■ PROBLEM
Examine the data line by line and report how many lines include the word "bijgewerkte", with no additional output.

■ RECORDS SUPPLIED
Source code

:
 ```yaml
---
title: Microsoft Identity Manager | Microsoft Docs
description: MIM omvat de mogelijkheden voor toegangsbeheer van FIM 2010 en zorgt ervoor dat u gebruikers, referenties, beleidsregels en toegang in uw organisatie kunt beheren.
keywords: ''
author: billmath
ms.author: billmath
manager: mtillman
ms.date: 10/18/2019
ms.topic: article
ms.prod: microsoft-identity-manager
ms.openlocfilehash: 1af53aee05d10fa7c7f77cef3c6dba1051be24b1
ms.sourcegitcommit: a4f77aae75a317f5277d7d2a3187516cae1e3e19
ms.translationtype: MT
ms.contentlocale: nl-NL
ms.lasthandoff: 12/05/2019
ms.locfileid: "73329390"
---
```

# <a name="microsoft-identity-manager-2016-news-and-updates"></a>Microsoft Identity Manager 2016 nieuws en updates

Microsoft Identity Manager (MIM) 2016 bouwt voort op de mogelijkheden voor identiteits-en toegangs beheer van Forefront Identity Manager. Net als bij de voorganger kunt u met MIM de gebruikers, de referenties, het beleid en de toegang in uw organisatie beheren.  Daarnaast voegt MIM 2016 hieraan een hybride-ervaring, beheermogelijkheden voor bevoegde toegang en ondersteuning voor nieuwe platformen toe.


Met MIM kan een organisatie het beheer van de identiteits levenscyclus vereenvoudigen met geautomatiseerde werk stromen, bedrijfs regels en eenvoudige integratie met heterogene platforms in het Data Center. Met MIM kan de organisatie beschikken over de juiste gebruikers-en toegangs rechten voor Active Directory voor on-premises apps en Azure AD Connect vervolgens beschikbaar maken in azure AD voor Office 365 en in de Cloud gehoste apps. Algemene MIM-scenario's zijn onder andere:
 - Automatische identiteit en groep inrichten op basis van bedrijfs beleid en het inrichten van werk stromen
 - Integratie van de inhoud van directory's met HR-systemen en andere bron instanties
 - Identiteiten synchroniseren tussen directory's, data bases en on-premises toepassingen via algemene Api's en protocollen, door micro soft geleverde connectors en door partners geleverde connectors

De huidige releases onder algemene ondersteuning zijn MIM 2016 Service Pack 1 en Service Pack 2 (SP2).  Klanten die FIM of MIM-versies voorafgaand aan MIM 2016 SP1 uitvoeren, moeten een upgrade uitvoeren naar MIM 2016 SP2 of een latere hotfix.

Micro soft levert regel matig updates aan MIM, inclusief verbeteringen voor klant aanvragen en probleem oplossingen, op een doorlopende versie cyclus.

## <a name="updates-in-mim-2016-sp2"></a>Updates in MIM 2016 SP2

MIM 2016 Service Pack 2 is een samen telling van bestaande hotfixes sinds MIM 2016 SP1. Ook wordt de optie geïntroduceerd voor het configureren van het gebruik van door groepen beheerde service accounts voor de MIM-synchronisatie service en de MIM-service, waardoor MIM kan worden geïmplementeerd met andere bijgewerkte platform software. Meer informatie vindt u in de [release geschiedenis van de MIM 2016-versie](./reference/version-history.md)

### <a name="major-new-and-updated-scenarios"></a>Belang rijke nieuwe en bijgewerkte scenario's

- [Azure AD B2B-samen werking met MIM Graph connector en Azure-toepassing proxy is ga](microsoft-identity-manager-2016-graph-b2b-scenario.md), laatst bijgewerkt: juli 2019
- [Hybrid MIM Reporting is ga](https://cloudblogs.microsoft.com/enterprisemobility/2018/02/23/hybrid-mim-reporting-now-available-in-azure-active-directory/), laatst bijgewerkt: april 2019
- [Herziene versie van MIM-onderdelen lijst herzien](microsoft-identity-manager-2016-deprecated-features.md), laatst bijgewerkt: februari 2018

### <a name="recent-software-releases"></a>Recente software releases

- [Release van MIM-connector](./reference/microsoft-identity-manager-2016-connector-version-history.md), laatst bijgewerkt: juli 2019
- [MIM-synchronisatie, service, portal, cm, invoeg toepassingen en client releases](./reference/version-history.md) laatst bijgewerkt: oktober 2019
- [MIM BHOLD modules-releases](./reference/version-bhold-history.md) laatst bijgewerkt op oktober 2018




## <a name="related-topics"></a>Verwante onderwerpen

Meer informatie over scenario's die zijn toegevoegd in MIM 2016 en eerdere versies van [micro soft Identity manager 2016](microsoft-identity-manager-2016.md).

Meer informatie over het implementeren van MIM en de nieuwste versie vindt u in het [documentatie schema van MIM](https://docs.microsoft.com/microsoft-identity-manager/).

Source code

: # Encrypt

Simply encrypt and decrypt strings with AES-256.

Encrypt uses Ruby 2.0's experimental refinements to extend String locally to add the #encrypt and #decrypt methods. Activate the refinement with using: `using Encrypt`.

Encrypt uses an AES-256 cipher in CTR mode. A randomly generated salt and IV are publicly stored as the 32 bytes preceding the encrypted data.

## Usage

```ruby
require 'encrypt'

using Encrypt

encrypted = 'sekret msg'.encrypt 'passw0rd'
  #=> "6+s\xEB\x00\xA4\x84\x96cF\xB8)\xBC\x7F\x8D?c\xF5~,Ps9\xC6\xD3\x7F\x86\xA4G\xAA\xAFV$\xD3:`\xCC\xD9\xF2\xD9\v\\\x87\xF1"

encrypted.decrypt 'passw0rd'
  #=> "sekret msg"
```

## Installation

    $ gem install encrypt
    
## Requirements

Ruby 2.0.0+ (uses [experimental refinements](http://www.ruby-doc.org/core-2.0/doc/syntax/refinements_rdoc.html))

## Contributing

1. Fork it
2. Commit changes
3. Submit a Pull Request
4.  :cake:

■ ANSWER TO THIS PROBLEM
2